The statistics above are compounded by the report of a 29% suicide rate increase among Virginia children and teens. As a result, legislators are considering how to expand the number of behavioral healthcare providers, while also facilitating enhanced prevention programs and education initiatives related to mental health.
NAMI statement on Virginia mental health
The National Alliance on Mental Illness (NAMI) is a nationwide grassroots group that educates, supports and advocates for people affected by mental illness and their families. Examining the challenge that has plagued Virginia since the start of the 21st century, the experts at NAMI state:
“Children and adolescents with mental health disorders deserve better access to services and treatment. There are several approaches for addressing Virginia’s shortcoming to serving this important population. The first is early detection and adequate services that can ameliorate the long-term effects of mental health disorders.”
Paired with early detection and assessment, treatment through weekly therapy, outpatient programming or residential programming is considered most effective. The best treatment centers for teens use a comprehensive, integrative approach that address the root causes of anxiety, depression and maladaptive behaviors like substance abuse and eating disorders.
Warning signs of teen depression
In Virginia, as in every U.S. state, awareness and early assessment are key in addressing teen and young adult mental health. Parents and guardians need to understand the warning signs of teen depression, including the following symptoms:
- Avoidance of social situations and loss of interest in favored activities
- Exhaustion, constant fatigue and general lack of energy
- Sense of despair, sadness and hopelessness, sometimes escalating into suicidal thoughts
- Lack of motivation, resulting in feelings of guilt and/or failure
- Unexplained aches and pains, headaches and stomach problems
- Hard time concentrating (particularly for teens who used to be focused)

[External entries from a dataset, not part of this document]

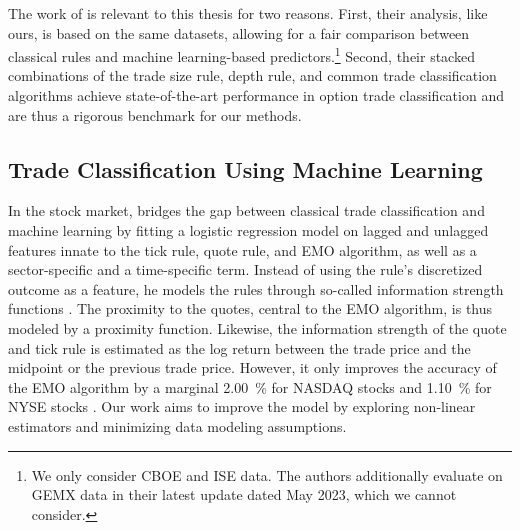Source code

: The work of \textcite[][1--53]{grauerOptionTradeClassification2022} is relevant to this thesis for two reasons. First, their analysis, like ours, is based on the same datasets, allowing for a fair comparison between classical rules and machine learning-based predictors.\footnote{We only consider \gls{CBOE} and \gls{ISE} data. The authors additionally evaluate on GEMX data in their latest update dated May 2023, which we cannot consider.} Second, their stacked combinations of the trade size rule, depth rule, and common trade classification algorithms achieve state-of-the-art performance in option trade classification and are thus a rigorous benchmark for our methods.

\subsection{Trade Classification Using Machine Learning}
\label{sec:trade-classification-using-machine-learning}

In the stock market, \textcite[][396--398]{rosenthalModelingTradeDirection2012} bridges the gap between classical trade classification and machine learning by fitting a logistic regression model on lagged and unlagged features innate to the tick rule, quote rule, and \gls{EMO} algorithm, as well as a sector-specific and a time-specific term. Instead of using the rule's discretized outcome as a feature, he models the rules through so-called information strength functions \autocite[][396--398]{rosenthalModelingTradeDirection2012}. The proximity to the quotes, central to the \gls{EMO} algorithm, is thus modeled by a proximity function. Likewise, the information strength of the quote and tick rule is estimated as the log return between the trade price and the midpoint or the previous trade price. However, it only improves the accuracy of the \gls{EMO} algorithm by a marginal \SI{2.00}{\percent} for \gls{NASDAQ} stocks and \SI{1.10}{\percent} for \gls{NYSE} stocks \autocite[][405]{rosenthalModelingTradeDirection2012}. Our work aims to improve the model by exploring non-linear estimators and minimizing data modeling assumptions.

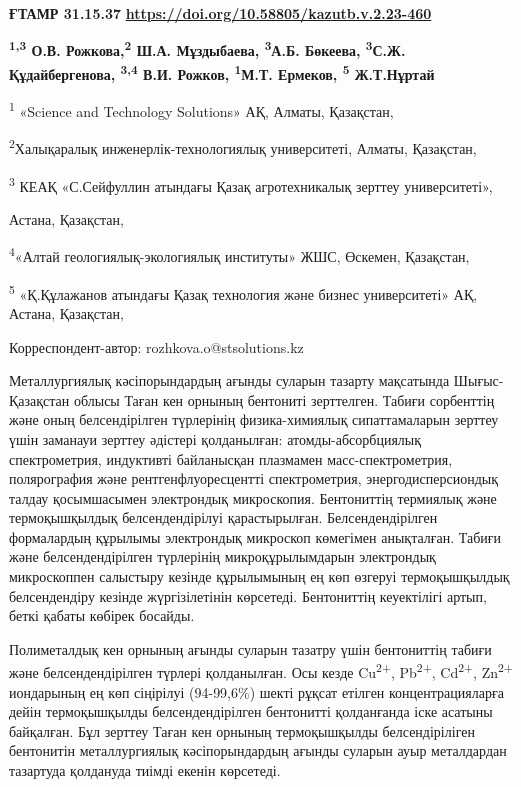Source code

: \newpage
{\bfseries ҒТАМР 31.15.37}
\hfill {\bfseries \href{https://doi.org/10.58805/kazutb.v.2.23-460}{https://doi.org/10.58805/kazutb.v.2.23-460}}


\begin{center}
{\bfseries \textsuperscript{1,3} О.В. Рожкова,\textsuperscript{2} Ш.А. Мұздыбаева, \textsuperscript{3}А.Б. Бөкеева, \textsuperscript{3}С.Ж. Құдайбергенова, \textsuperscript{3,4} В.И. Рожков, \textsuperscript{1}М.Т. Ермеков, \textsuperscript{5} Ж.Т.Нұртай}

\textsuperscript{1} «Science and Technology Solutions» АҚ, Алматы,
Қазақстан,

\textsuperscript{2}Халықаралық инженерлік-технологиялық университеті,
Алматы, Қазақстан,

\textsuperscript{3} КЕАҚ «С.Сейфуллин атындағы Қазақ агротехникалық
зерттеу университеті»,

Астана, Қазақстан,

\textsuperscript{4}«Алтай геологиялық-экологиялық институты» ЖШС,
Өскемен, Қазақстан,

\textsuperscript{5} «Қ.Құлажанов атындағы Қазақ технология және бизнес
университеті» АҚ, Астана, Қазақстан,

Корреспондент-автор: rozhkova.o@stsolutions.kz
\end{center}

Металлургиялық кәсіпорындардың ағынды суларын тазарту мақсатында
Шығыс-Қазақстан облысы Таған кен орнының бентониті зерттелген. Табиғи
сорбенттің және оның белсендірілген түрлерінің физика-химиялық
сипаттамаларын зерттеу үшін заманауи зерттеу әдістері қолданылған:
атомды-абсорбциялық спектрометрия, индуктивті байланысқан плазмамен
масс-спектрометрия, полярография және рентгенфлуоресцентті
спектрометрия, энергодисперсиондық талдау қосымшасымен электрондық
микроскопия. Бентониттің термиялық және термоқышқылдық белсендендірілуі
қарастырылған. Белсендендірілген формалардың құрылымы электрондық
микроскоп көмегімен анықталған. Табиғи және белсендендірілген түрлерінің
микроқұрылымдарын электрондық микроскоппен салыстыру кезінде құрылымының
ең көп өзгеруі термоқышқылдық белсендендіру кезінде жүргізілетінін
көрсетеді. Бентониттің кеуектілігі артып, беткі қабаты көбірек босайды.

Полиметалдық кен орнының ағынды суларын тазатру үшін бентониттің табиғи
және белсендендірілген түрлері қолданылған. Осы кезде
Cu\textsuperscript{2+}, Pb\textsuperscript{2+}, Cd\textsuperscript{2+},
Zn\textsuperscript{2+} иондарының ең көп сіңірілуі (94-99,6\%) шекті
рұқсат етілген концентрацияларға дейін термоқышқылды белсендендірілген
бентонитті қолданғанда іске асатыны байқалған. Бұл зерттеу Таған кен
орнының термоқышқылды белсендіріліген бентонитін металлургиялық
кәсіпорындардың ағынды суларын ауыр металдардан тазартуда қолдануда
тиімді екенін көрсетеді.

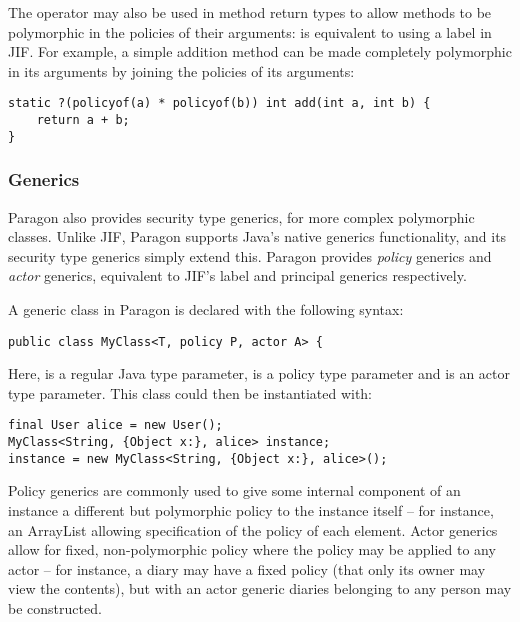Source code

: The  operator may also be used in method return types to allow methods to be polymorphic in the policies of their arguments:  is equivalent to using a  label in JIF. For example, a simple addition method can be made completely polymorphic in its arguments by joining the policies of its arguments:

\begin{verbatim}
static ?(policyof(a) * policyof(b)) int add(int a, int b) {
	return a + b;
}
\end{verbatim}

\subsubsection{Generics}

Paragon also provides security type generics, for more complex polymorphic classes. Unlike JIF, Paragon supports Java's native generics functionality, and its security type generics simply extend this. Paragon provides \textit{policy} generics and \textit{actor} generics, equivalent to JIF's label and principal generics respectively.

A generic class in Paragon is declared with the following syntax:

\begin{verbatim}
public class MyClass<T, policy P, actor A> {
\end{verbatim}

Here,  is a regular Java type parameter,  is a policy type parameter and  is an actor type parameter. This class could then be instantiated with:

\begin{verbatim}
final User alice = new User();
MyClass<String, {Object x:}, alice> instance;
instance = new MyClass<String, {Object x:}, alice>();
\end{verbatim}

Policy generics are commonly used to give some internal component of an instance a different but polymorphic policy to the instance itself -- for instance, an ArrayList allowing specification of the policy of each element. Actor generics allow for fixed, non-polymorphic policy where the policy may be applied to any actor -- for instance, a diary may have a fixed policy (that only its owner may view the contents), but with an actor generic diaries belonging to any person may be constructed.

\clearpage

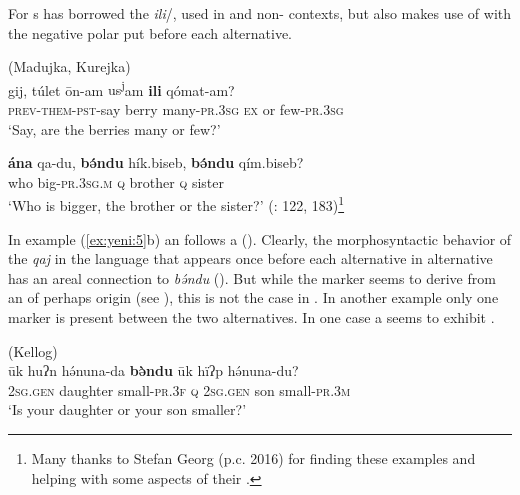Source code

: For s  has borrowed the   \textit{ili}/, used in  and non- contexts, but also makes use of  with the negative polar  put before each alternative.

\ea%
    \label{ex:yeni:5}
     (Madujka, Kurejka)\\
    \ea
    gij,    túlet  \=on-{am} {us\textsuperscript{j}}{am} \textbf{{ili}} q{ómat}{-}{am?}\\
    \textsc{prev}-\textsc{them}-\textsc{pst}-say  berry  many-\textsc{pr}.3\textsc{sg}  \textsc{ex}  or  few-\textsc{pr}.3\textsc{sg}\\
    \glt ‘Say, are the berries many or few?’ 
    
    \ex
    \gll \textbf{{ána}} qa-du, \textbf{{b}}\textbf{{ə́}}\textbf{{ndu}} hík.biseb, \textbf{{b}}\textbf{{ə́}}\textbf{ndu} qím.biseb?\\
    who  big-\textsc{pr}.3\textsc{sg.m}  \textsc{q}    brother  \textsc{q} sister\\
    \glt ‘Who is bigger, the brother or the sister?’ (\citealt{KotorovaNefedov2015}: 122, 183)\footnote{Many thanks to Stefan Georg (p.c. 2016) for finding these examples and helping with some aspects of their .}
    \z
    \z

In example (\ref{ex:yeni:5}b) an  follows a  (). Clearly, the morphosyntactic behavior of the  \textit{qaj} in the  language  that appears once before each alternative in alternative  has an areal connection to  \textit{bə́}\textit{ndu} (). But while the  marker seems to derive from an  of perhaps  origin (see ), this is not the case in . In another example only one marker is present between the two alternatives. In one case a  seems to exhibit .

\ea%
    \label{ex:yeni:6}
     (Kellog)\\
    \ea
    \gll \=uk    huʔn    h\'ə{nuna-da} \textbf{{b}}\textbf{{\`ə}}\textbf{ndu} \=uk    hïʔp  h\'ə{nuna-du?}\\
    2\textsc{sg.gen}  daughter  small-\textsc{pr}.3\textsc{f} \textsc{q} 2\textsc{sg.gen}  son  small-\textsc{pr}.3\textsc{m}\\
    \glt ‘Is your daughter or your son smaller?’
    
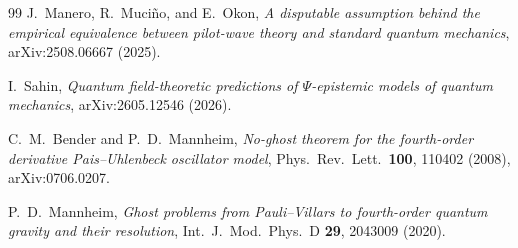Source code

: \documentclass[11pt]{article}
\theoremstyle{remark}
\begin{document}
\begin{thebibliography}{99}
 J.~Manero, R.~Muci\~no, and E.~Okon,
\emph{A disputable assumption behind the empirical equivalence
between pilot-wave theory and standard quantum mechanics},
arXiv:2508.06667 (2025).

 I.~Sahin,
\emph{Quantum field-theoretic predictions of $\Psi$-epistemic models
of quantum mechanics}, arXiv:2605.12546 (2026).

 C.~M.~Bender and P.~D.~Mannheim,
\emph{No-ghost theorem for the fourth-order derivative
Pais--Uhlenbeck oscillator model},
Phys.\ Rev.\ Lett.\ \textbf{100}, 110402 (2008), arXiv:0706.0207.

 P.~D.~Mannheim,
\emph{Ghost problems from Pauli--Villars to fourth-order quantum
gravity and their resolution},
Int.\ J.\ Mod.\ Phys.\ D \textbf{29}, 2043009 (2020).

\end{thebibliography}
\end{document}
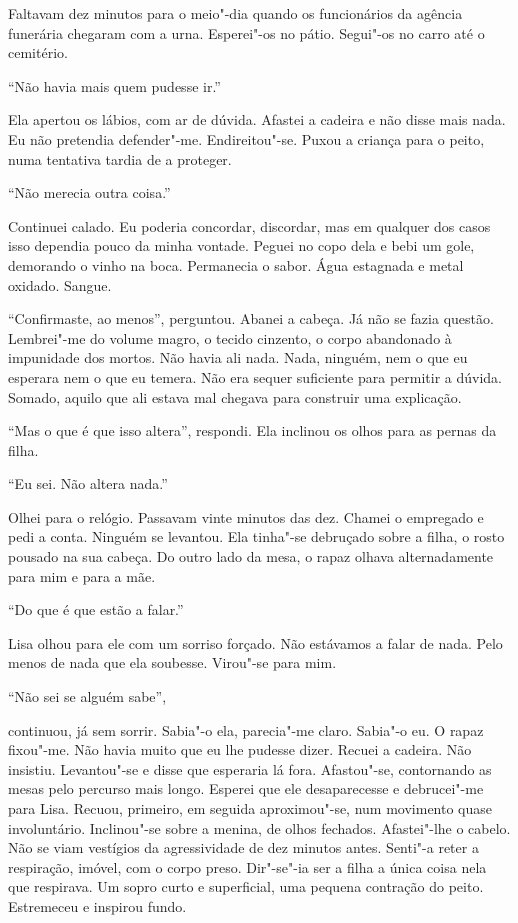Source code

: Faltavam dez minutos para o meio"-dia quando os funcionários da agência
funerária chegaram com a urna. Esperei"-os no pátio. Segui"-os no carro
até o cemitério.

``Não havia mais quem pudesse ir.''

Ela apertou os lábios, com ar de dúvida. Afastei a cadeira e não disse
mais nada. Eu não pretendia defender"-me. Endireitou"-se. Puxou a
criança para o peito, numa tentativa tardia de a proteger.

``Não merecia outra coisa.''

Continuei calado. Eu poderia concordar, discordar, mas em qualquer dos
casos isso dependia pouco da minha vontade. Peguei no copo dela e bebi
um gole, demorando o vinho na boca. Permanecia o sabor. Água estagnada e
metal oxidado. Sangue.

``Confirmaste, ao menos'',
perguntou. Abanei a cabeça. Já não se fazia questão. Lembrei"-me do
volume magro, o tecido cinzento, o corpo abandonado à impunidade dos
mortos. Não havia ali nada. Nada, ninguém, nem o que eu esperara nem o
que eu temera. Não era sequer suficiente para permitir a dúvida. Somado,
aquilo que ali estava mal chegava para construir uma explicação.

``Mas o que é que isso altera'',
respondi. Ela inclinou os olhos para as pernas da filha.

``Eu sei. Não altera nada.''

Olhei para o relógio. Passavam vinte minutos das dez. Chamei o empregado
e pedi a conta. Ninguém se levantou. Ela tinha"-se debruçado sobre a
filha, o rosto pousado na sua cabeça. Do outro lado da mesa, o rapaz
olhava alternadamente para mim e para a mãe.

``Do que é que estão a falar.''

Lisa olhou para ele com um sorriso forçado. Não estávamos a falar de
nada. Pelo menos de nada que ela soubesse. Virou"-se para mim.

``Não sei se alguém sabe'',

continuou, já sem sorrir. Sabia"-o ela, parecia"-me claro. Sabia"-o eu.
O rapaz fixou"-me. Não havia muito que eu lhe pudesse dizer. Recuei a
cadeira. Não insistiu. Levantou"-se e disse que esperaria lá fora.
Afastou"-se, contornando as mesas pelo percurso mais longo. Esperei que
ele desaparecesse e debrucei"-me para Lisa. Recuou, primeiro, em seguida
aproximou"-se, num movimento quase involuntário. Inclinou"-se sobre a
menina, de olhos fechados. Afastei"-lhe o cabelo. Não se viam vestígios
da agressividade de dez minutos antes. Senti"-a reter a respiração,
imóvel, com o corpo preso. Dir"-se"-ia ser a filha a única coisa nela
que respirava. Um sopro curto e superficial, uma pequena contração do
peito. Estremeceu e inspirou fundo.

- Feeling worthless, irritable, frustrated or having an extreme case of low self-esteem
- Disturbed sleep patterns (taking naps during the day, insomnia at night)
- Changes in appetite and weight, including not eating on a regular basis or binge eating
Like young people across the country, many teenagers in Virginia are living with mental health and co-occurring challenges. And they lack quality mental health treatment options. As a result, many Virginia parents don’t know where to turn for help. Parents, schools, policymakers and insurance companies need to work together to ensure that Virginia teenagers receive the effective and compassionate treatment they need, so they can go on to live happy and fulfilled lives.